As they gathered stories like Gamble’s and information for their report, advocates with the Prison Birth Project and Prisoners’ Legal Services of Massachusetts met with Rep. Kay Khan (D-Newton), to bring her attention to the lack of compliance by both county jails and the state prison system. In June 2015, Khan introduced An Act to Ensure Compliance With the Anti-Shackling Law for Pregnant Incarcerated Women (Bill H 3679) to address the concerns raised by both organizations.
The act defines the postpartum period in which a woman cannot be restrained as six weeks. It also requires annual staff trainings about the law and that, if restraints are used, that the jail or prison administration report it to the Secretary of Public Safety and Security within 48 hours. To monitor compliance, the act also includes the requirement that an annual report about all use of restraints be made to the legislature; the report will be public record. Like other statutes and bills across the country, the act does not have specific penalties for noncompliance.

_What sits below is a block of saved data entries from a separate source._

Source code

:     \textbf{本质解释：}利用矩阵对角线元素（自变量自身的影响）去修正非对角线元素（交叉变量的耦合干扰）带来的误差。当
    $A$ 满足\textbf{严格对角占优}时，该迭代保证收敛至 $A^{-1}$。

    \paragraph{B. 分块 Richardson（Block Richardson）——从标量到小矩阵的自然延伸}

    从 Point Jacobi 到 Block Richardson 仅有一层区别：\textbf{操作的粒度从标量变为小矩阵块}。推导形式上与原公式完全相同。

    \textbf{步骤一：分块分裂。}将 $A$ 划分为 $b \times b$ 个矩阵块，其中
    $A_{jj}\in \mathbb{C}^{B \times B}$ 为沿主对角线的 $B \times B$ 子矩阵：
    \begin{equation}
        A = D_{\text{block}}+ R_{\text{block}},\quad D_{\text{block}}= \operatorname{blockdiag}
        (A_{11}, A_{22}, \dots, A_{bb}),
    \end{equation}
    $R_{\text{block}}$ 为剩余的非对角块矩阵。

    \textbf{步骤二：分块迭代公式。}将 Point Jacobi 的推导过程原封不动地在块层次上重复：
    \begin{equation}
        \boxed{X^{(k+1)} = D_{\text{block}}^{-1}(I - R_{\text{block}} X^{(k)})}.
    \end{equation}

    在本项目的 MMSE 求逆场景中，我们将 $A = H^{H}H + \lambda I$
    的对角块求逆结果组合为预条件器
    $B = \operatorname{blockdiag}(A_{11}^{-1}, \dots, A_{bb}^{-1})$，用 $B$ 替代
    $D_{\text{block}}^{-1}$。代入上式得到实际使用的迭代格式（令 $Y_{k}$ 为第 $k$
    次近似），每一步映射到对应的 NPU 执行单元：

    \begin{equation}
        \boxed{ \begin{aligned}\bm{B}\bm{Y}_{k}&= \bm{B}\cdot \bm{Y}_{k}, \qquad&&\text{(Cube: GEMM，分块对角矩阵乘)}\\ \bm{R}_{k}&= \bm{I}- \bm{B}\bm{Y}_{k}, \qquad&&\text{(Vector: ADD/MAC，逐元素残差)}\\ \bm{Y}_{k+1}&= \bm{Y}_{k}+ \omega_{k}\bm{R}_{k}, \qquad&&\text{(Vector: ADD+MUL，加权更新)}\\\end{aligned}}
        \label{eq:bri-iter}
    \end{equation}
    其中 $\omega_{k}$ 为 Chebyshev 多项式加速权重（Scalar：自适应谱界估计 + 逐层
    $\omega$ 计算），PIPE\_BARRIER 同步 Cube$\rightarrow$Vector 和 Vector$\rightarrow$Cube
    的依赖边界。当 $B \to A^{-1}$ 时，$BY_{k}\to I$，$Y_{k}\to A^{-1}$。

In December 2015, Gamble’s son was 9 months old and Gamble had been out of jail for several months. Nonetheless, both Gamble and her mother drove to Boston to testify at a Public Safety Committee hearing, urging them to pass the bill. “I am angered, appalled, and saddened that they shackled her,” Gamble’s mother told legislators. “What my daughter faced is cruel and unusual punishment. It endangered my daughter’s life, as well as her baby.”
Though she has left the jail behind, Gamble wants to ensure that the law is followed. “Because of the pain I went through, I don’t ever want anyone to go through what I did,” she explained to Rewire. “Even though you’re in jail and you’re being punished, you still have rights. You’re a human being.”